---- INPUT
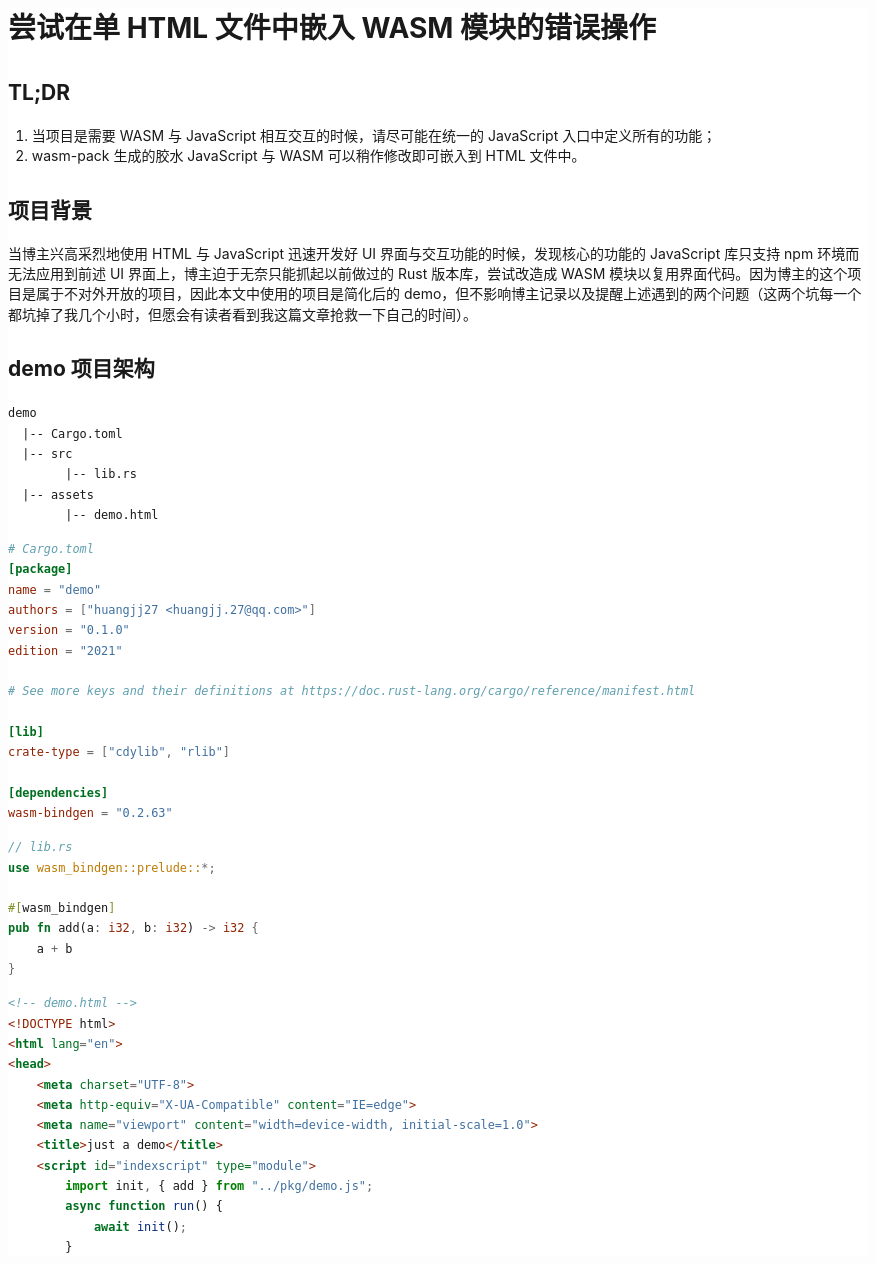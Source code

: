 # 尝试在单 HTML 文件中嵌入 WASM 模块的错误操作
## TL;DR
1. 当项目是需要 WASM 与 JavaScript 相互交互的时候，请尽可能在统一的 JavaScript 入口中定义所有的功能；
2. wasm-pack 生成的胶水 JavaScript 与 WASM 可以稍作修改即可嵌入到 HTML 文件中。

## 项目背景
当博主兴高采烈地使用 HTML 与 JavaScript 迅速开发好 UI 界面与交互功能的时候，发现核心的功能的 JavaScript 库只支持 npm 环境而无法应用到前述 UI 界面上，博主迫于无奈只能抓起以前做过的 Rust 版本库，尝试改造成 WASM 模块以复用界面代码。因为博主的这个项目是属于不对外开放的项目，因此本文中使用的项目是简化后的 demo，但不影响博主记录以及提醒上述遇到的两个问题（这两个坑每一个都坑掉了我几个小时，但愿会有读者看到我这篇文章抢救一下自己的时间）。

## demo 项目架构
```
demo
  |-- Cargo.toml
  |-- src
        |-- lib.rs
  |-- assets
        |-- demo.html
```

```toml
# Cargo.toml
[package]
name = "demo"
authors = ["huangjj27 <huangjj.27@qq.com>"]
version = "0.1.0"
edition = "2021"

# See more keys and their definitions at https://doc.rust-lang.org/cargo/reference/manifest.html

[lib]
crate-type = ["cdylib", "rlib"]

[dependencies]
wasm-bindgen = "0.2.63"
```

```rs
// lib.rs
use wasm_bindgen::prelude::*;

#[wasm_bindgen]
pub fn add(a: i32, b: i32) -> i32 {
    a + b
}
```

```html
<!-- demo.html -->
<!DOCTYPE html>
<html lang="en">
<head>
    <meta charset="UTF-8">
    <meta http-equiv="X-UA-Compatible" content="IE=edge">
    <meta name="viewport" content="width=device-width, initial-scale=1.0">
    <title>just a demo</title>
    <script id="indexscript" type="module">
        import init, { add } from "../pkg/demo.js";
        async function run() {
            await init();
        }

```

[wasm-pack]: https://rustwasm.github.io/wasm-pack/installer/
--------
What is needed is an exact copy of every entry, minus the images.

Source code

: # 尝试在单 HTML 文件中嵌入 WASM 模块的错误操作
## TL;DR
1. 当项目是需要 WASM 与 JavaScript 相互交互的时候，请尽可能在统一的 JavaScript 入口中定义所有的功能；
2. wasm-pack 生成的胶水 JavaScript 与 WASM 可以稍作修改即可嵌入到 HTML 文件中。

## 项目背景
当博主兴高采烈地使用 HTML 与 JavaScript 迅速开发好 UI 界面与交互功能的时候，发现核心的功能的 JavaScript 库只支持 npm 环境而无法应用到前述 UI 界面上，博主迫于无奈只能抓起以前做过的 Rust 版本库，尝试改造成 WASM 模块以复用界面代码。因为博主的这个项目是属于不对外开放的项目，因此本文中使用的项目是简化后的 demo，但不影响博主记录以及提醒上述遇到的两个问题（这两个坑每一个都坑掉了我几个小时，但愿会有读者看到我这篇文章抢救一下自己的时间）。

## demo 项目架构
```
demo
  |-- Cargo.toml
  |-- src
        |-- lib.rs
  |-- assets
        |-- demo.html
```

```toml
# Cargo.toml
[package]
name = "demo"
authors = ["huangjj27 <huangjj.27@qq.com>"]
version = "0.1.0"
edition = "2021"

# See more keys and their definitions at https://doc.rust-lang.org/cargo/reference/manifest.html

[lib]
crate-type = ["cdylib", "rlib"]

[dependencies]
wasm-bindgen = "0.2.63"
```

```rs
// lib.rs
use wasm_bindgen::prelude::*;

#[wasm_bindgen]
pub fn add(a: i32, b: i32) -> i32 {
    a + b
}
```

```html
<!-- demo.html -->
<!DOCTYPE html>
<html lang="en">
<head>
    <meta charset="UTF-8">
    <meta http-equiv="X-UA-Compatible" content="IE=edge">
    <meta name="viewport" content="width=device-width, initial-scale=1.0">
    <title>just a demo</title>
    <script id="indexscript" type="module">
        import init, { add } from "../pkg/demo.js";
        async function run() {
            await init();
        }

```

[wasm-pack]: https://rustwasm.github.io/wasm-pack/installer/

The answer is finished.